Rémy Prud’homme
CEE ne désigne pas seulement la Comunauté Economique Européenne, mais aussi les Certificats d’Economies d’Energie, un impôt caché de 8 milliards d’euros. Selon Service Public, un site officiel de la République, les CEE sont présentés comme « un mécanisme permettant de financer des travaux de rénovation d’énergie ». Ce que Service Public ne dit pas, ou peu, ou mal, c’est que ce « mécanisme » est fiscal : c’est l’obligation faite aux fournisseurs d’énergie (appelés par l’Etat « les obligés ») de payer chaque année un impôt assis sur leurs ventes. Le produit de cet impôt est utilisé pour subventionner les ménages et les entreprises qui investissent dans des pompes à chaleur ou des murs plus épais (mais surtout pas des climatiseurs). C’est ce qu’on appelle un impôt affecté.
Les économistes se méfient des impôts affectés. Ces impôts empêchent le législateur budgétaire de faire son travail qui est de répartir chaque année au moins mal les différents impôts, et au mieux les différentes dépenses publiques. Il n’y a aucune raison pour que, au cours des années, le montant prélevé corresponde au « besoin » visé : il sera tantôt trop élevé, générant un gaspillage ; tantôt trop faible, nécessitant une subvention. Ils sont généralement créés pour des raisons d’opportunité politique, afin de mieux faire passer la pilule d’un impôt nouveau.
Les CEE ont tous ces défauts, et en plus, ils sont cachés. Dans les documents officiels, l’accent est mis entièrement sur les bénéfices et les modalités de la dépense qu’il permet.

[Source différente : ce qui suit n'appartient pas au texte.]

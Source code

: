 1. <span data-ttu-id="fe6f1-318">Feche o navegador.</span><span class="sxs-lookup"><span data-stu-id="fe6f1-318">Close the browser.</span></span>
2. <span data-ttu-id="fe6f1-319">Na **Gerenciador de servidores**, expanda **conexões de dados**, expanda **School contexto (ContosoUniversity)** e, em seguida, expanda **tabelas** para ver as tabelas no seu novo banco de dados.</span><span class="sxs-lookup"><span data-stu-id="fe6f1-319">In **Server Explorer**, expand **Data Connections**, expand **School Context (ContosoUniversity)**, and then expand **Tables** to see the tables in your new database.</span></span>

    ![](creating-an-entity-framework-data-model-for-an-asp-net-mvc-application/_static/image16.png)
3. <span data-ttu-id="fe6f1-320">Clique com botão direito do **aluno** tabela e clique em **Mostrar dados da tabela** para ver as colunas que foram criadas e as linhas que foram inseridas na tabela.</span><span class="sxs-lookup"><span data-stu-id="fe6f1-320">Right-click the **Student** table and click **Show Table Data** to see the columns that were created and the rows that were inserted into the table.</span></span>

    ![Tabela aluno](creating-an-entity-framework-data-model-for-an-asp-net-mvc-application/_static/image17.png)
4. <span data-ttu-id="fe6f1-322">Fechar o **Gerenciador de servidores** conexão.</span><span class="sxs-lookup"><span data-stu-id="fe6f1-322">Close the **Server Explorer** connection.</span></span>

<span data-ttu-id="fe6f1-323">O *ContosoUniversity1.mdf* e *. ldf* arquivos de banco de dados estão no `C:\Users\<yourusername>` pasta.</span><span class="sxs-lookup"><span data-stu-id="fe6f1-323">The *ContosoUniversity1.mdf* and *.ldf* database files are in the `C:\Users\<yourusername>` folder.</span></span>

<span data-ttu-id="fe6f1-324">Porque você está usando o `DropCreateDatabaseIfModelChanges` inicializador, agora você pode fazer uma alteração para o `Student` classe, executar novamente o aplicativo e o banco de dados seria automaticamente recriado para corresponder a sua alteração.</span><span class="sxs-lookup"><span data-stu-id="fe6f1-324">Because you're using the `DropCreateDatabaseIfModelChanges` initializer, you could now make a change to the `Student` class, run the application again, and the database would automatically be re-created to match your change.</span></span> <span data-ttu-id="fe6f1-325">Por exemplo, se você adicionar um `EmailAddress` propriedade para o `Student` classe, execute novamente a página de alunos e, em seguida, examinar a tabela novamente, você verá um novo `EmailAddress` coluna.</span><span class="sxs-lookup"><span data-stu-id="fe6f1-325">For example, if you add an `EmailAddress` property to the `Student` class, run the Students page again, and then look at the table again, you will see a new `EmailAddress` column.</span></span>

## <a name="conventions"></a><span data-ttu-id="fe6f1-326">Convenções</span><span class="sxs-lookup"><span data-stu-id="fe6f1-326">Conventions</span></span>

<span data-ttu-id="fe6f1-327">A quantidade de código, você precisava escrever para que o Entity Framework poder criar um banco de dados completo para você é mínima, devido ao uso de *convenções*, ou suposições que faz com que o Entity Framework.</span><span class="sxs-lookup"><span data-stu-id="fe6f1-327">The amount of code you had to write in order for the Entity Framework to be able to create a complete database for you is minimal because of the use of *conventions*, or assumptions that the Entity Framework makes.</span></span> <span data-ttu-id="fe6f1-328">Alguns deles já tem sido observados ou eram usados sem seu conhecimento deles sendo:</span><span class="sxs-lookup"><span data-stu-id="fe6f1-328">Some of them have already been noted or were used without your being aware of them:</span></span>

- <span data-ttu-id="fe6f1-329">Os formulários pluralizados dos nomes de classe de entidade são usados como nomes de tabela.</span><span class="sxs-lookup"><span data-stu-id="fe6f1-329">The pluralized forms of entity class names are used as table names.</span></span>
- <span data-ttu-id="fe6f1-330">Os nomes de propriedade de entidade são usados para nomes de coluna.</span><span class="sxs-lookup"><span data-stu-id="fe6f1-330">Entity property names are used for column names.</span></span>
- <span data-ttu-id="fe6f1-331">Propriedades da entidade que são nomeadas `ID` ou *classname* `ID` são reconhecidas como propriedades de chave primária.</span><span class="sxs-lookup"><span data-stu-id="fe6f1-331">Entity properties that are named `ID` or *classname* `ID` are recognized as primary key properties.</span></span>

Il s’agit de faire croire aux citoyens que, par un tour de passe-passe magique, l’Etat leur fait des cadeaux, sans rien leur prendre. Juridiquement, explique-t- on gravement, les CEE ne sont pas un impôt, et ils ne figurent nulle part en tant que tels dans les comptes publics. On a d’ailleurs du mal à en connaître le montant prélevé annuellement.

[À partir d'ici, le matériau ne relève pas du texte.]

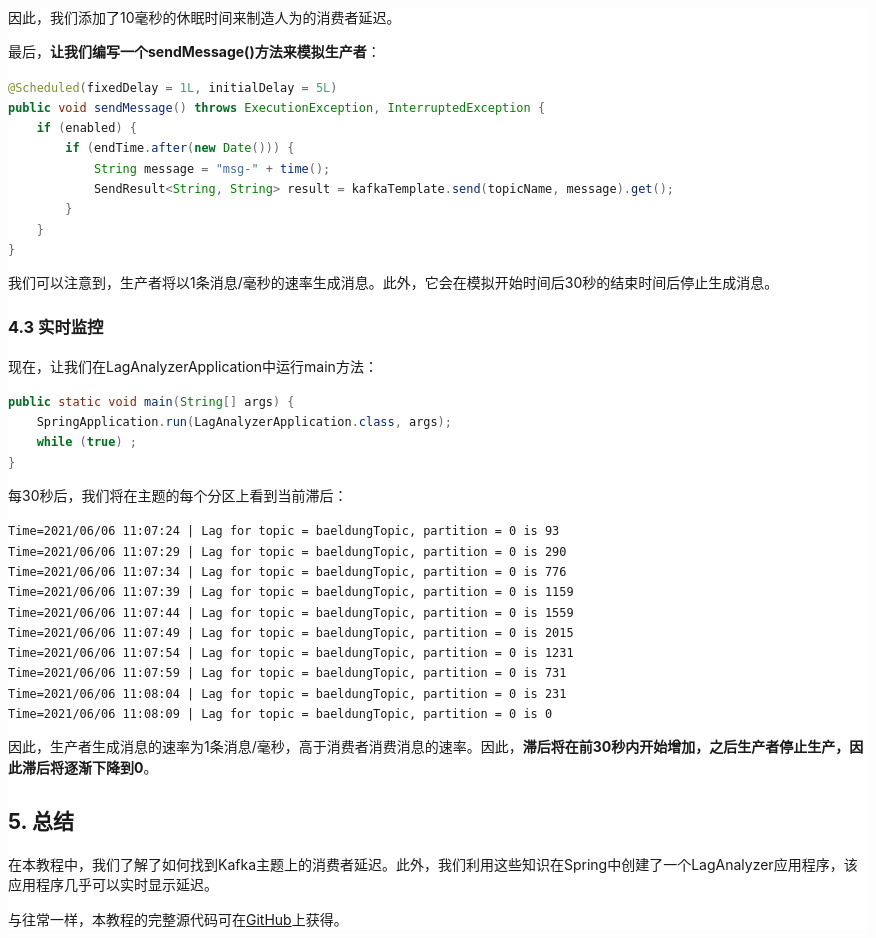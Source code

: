 因此，我们添加了10毫秒的休眠时间来制造人为的消费者延迟。

最后，**让我们编写一个sendMessage()方法来模拟生产者**：

```java
@Scheduled(fixedDelay = 1L, initialDelay = 5L)
public void sendMessage() throws ExecutionException, InterruptedException {
    if (enabled) {
        if (endTime.after(new Date())) {
            String message = "msg-" + time();
            SendResult<String, String> result = kafkaTemplate.send(topicName, message).get();
        }
    }
}
```

我们可以注意到，生产者将以1条消息/毫秒的速率生成消息。此外，它会在模拟开始时间后30秒的结束时间后停止生成消息。

### 4.3 实时监控

现在，让我们在LagAnalyzerApplication中运行main方法：

```java
public static void main(String[] args) {
    SpringApplication.run(LagAnalyzerApplication.class, args);
    while (true) ;
}
```

每30秒后，我们将在主题的每个分区上看到当前滞后：

```shell
Time=2021/06/06 11:07:24 | Lag for topic = baeldungTopic, partition = 0 is 93
Time=2021/06/06 11:07:29 | Lag for topic = baeldungTopic, partition = 0 is 290
Time=2021/06/06 11:07:34 | Lag for topic = baeldungTopic, partition = 0 is 776
Time=2021/06/06 11:07:39 | Lag for topic = baeldungTopic, partition = 0 is 1159
Time=2021/06/06 11:07:44 | Lag for topic = baeldungTopic, partition = 0 is 1559
Time=2021/06/06 11:07:49 | Lag for topic = baeldungTopic, partition = 0 is 2015
Time=2021/06/06 11:07:54 | Lag for topic = baeldungTopic, partition = 0 is 1231
Time=2021/06/06 11:07:59 | Lag for topic = baeldungTopic, partition = 0 is 731
Time=2021/06/06 11:08:04 | Lag for topic = baeldungTopic, partition = 0 is 231
Time=2021/06/06 11:08:09 | Lag for topic = baeldungTopic, partition = 0 is 0
```

因此，生产者生成消息的速率为1条消息/毫秒，高于消费者消费消息的速率。因此，**滞后将在前30秒内开始增加，之后生产者停止生产，因此滞后将逐渐下降到0**。

## 5. 总结

在本教程中，我们了解了如何找到Kafka主题上的消费者延迟。此外，我们利用这些知识在Spring中创建了一个LagAnalyzer应用程序，该应用程序几乎可以实时显示延迟。

与往常一样，本教程的完整源代码可在[GitHub](https://github.com/tuyucheng7/taketoday-tutorial4j/tree/master/spring-boot-modules/spring-boot-kafka-1)上获得。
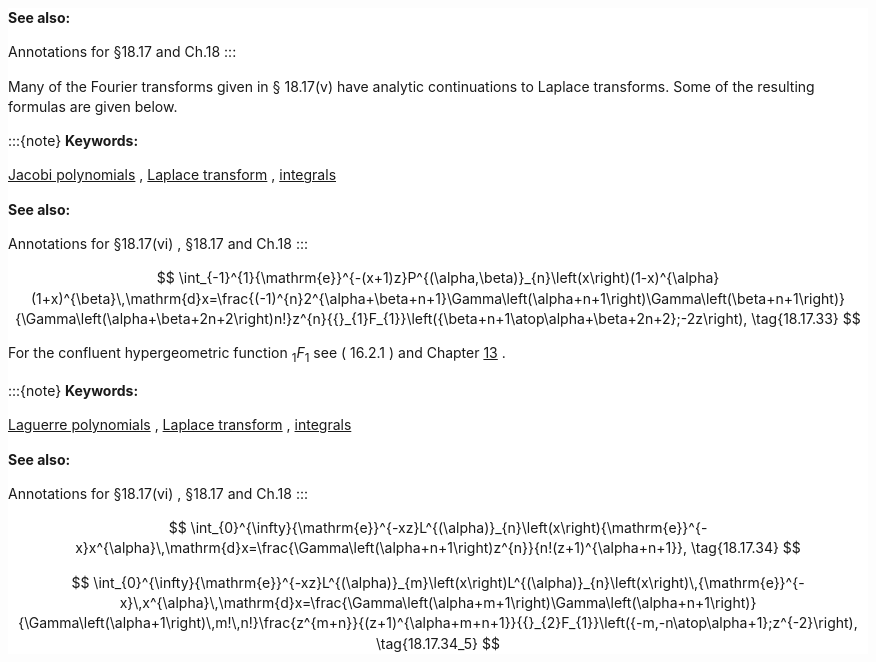 **See also:**

Annotations for §18.17 and Ch.18
:::

Many of the Fourier transforms given in § 18.17(v) have analytic continuations to Laplace transforms. Some of the resulting formulas are given below.

:::{note}
**Keywords:**

[Jacobi polynomials](http://dlmf.nist.gov/search/search?q=Jacobi%20polynomials) , [Laplace transform](http://dlmf.nist.gov/search/search?q=Laplace%20transform) , [integrals](http://dlmf.nist.gov/search/search?q=integrals)

**See also:**

Annotations for §18.17(vi) , §18.17 and Ch.18
:::


<a id="E33"></a>
$$
\int_{-1}^{1}{\mathrm{e}}^{-(x+1)z}P^{(\alpha,\beta)}_{n}\left(x\right)(1-x)^{\alpha}(1+x)^{\beta}\,\mathrm{d}x=\frac{(-1)^{n}2^{\alpha+\beta+n+1}\Gamma\left(\alpha+n+1\right)\Gamma\left(\beta+n+1\right)}{\Gamma\left(\alpha+\beta+2n+2\right)n!}z^{n}{{}_{1}F_{1}}\left({\beta+n+1\atop\alpha+\beta+2n+2};-2z\right), \tag{18.17.33}
$$

For the confluent hypergeometric function ${{}_{1}F_{1}}$ see ( 16.2.1 ) and Chapter [13](./13.md "Chapter 13 Confluent Hypergeometric Functions") .

:::{note}
**Keywords:**

[Laguerre polynomials](http://dlmf.nist.gov/search/search?q=Laguerre%20polynomials) , [Laplace transform](http://dlmf.nist.gov/search/search?q=Laplace%20transform) , [integrals](http://dlmf.nist.gov/search/search?q=integrals)

**See also:**

Annotations for §18.17(vi) , §18.17 and Ch.18
:::


<a id="E34"></a>
$$
\int_{0}^{\infty}{\mathrm{e}}^{-xz}L^{(\alpha)}_{n}\left(x\right){\mathrm{e}}^{-x}x^{\alpha}\,\mathrm{d}x=\frac{\Gamma\left(\alpha+n+1\right)z^{n}}{n!(z+1)^{\alpha+n+1}}, \tag{18.17.34}
$$


<a id="E34_5"></a>
$$
\int_{0}^{\infty}{\mathrm{e}}^{-xz}L^{(\alpha)}_{m}\left(x\right)L^{(\alpha)}_{n}\left(x\right)\,{\mathrm{e}}^{-x}\,x^{\alpha}\,\mathrm{d}x=\frac{\Gamma\left(\alpha+m+1\right)\Gamma\left(\alpha+n+1\right)}{\Gamma\left(\alpha+1\right)\,m!\,n!}\frac{z^{m+n}}{(z+1)^{\alpha+m+n+1}}{{}_{2}F_{1}}\left({-m,-n\atop\alpha+1};z^{-2}\right), \tag{18.17.34_5}
$$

L’impôt affecté peut alors devenir un instrument de mensonge. Considérons le cas brûlant de la fiscalité des carburants. Les CEE concernent pour environ les deux-tiers les carburants, à hauteur d’environ 5 milliards d’euros par an. Ils augmentent le prix du litre d’essence ou de gazole d’environ 16 centimes par litre pour l’essence et 14 centimes pour le gazole. Cependant, toutes les décompositions de la structure des prix des carburants ne présentent que deux taxes : l’accise (l’ex TICPE), assise sur les quantités consommées (à 0,60 €/litre pour le gazole) ; et la TVA, assise sur la valeur du bien, y compris l’accise, imposée à 20%. La CEE est dissimulée dans les coûts de distribution, dont elle représente d’ailleurs presque la moitié. Elle est en réalité une troisième taxe sur les carburants. Le tableau 1 montre ce qui se passe si on la sort de sa niche coûts de distribution. Il apparait que le montant réel des trois taxes sur les carburants n’est plus 44% du prix total, mais 50%. Les CEE augmentent en cachette le poids des taxes sur les carburants. Elles servent également à dissimuler des augmentations de ces taxes. En 2026, tout en affichant haut et fort une stabilité des taxes sur les carburants, le gouvernement les a augmentées d’environ 2 milliards en augmentant les CEE.

Les CEE font plaisir aux Verts, sur le dos des automobilistes. Cet impôt est anti-économique : augmenter les prix – et donc diminuer la consommation – de l’électricité et des carburants réduit à la fois le niveau de vie et la productivité. Cet impôt est en outre régressif, car il prend aux automobilistes pauvres pour donner aux Verts riches. S’agissant de l’électricité, il est absurde : nous produisons actuellement trop d’électricité, au point de ne parfois pas savoir qu’en faire ; et la justification par la décarbonation est un prétexte stupide puisque cette électricité est décarbonée. En prime, la mise en œuvre des CEE et le contrôle tatillon des aides qu’elle apporte nécessite l’emploi de dizaines de milliers de gabelous qui seraient plus utiles ailleurs. Vous voulez faire baisser le prix des carburants de 15 centimes par litre ? Supprimez les CEE, sans affecter par ailleurs le bien-être des Français.
Les CEE expriment donc une volonté de cacher une vérité déplaisante, et font irrésistiblement penser à Tartuffe. Comme dit ce bon apôtre lorsqu’il essaye de séduire Elmire, l’essentiel est de ne pas être vu : Et ce n’est point pécher que pécher en silence. Mais cette stratégie à ses limites. Elle abuse Orgon, qui se laisse beaucoup berner et plumer, mais qui finit par comprendre – et par se rebeller contre Tartuffe.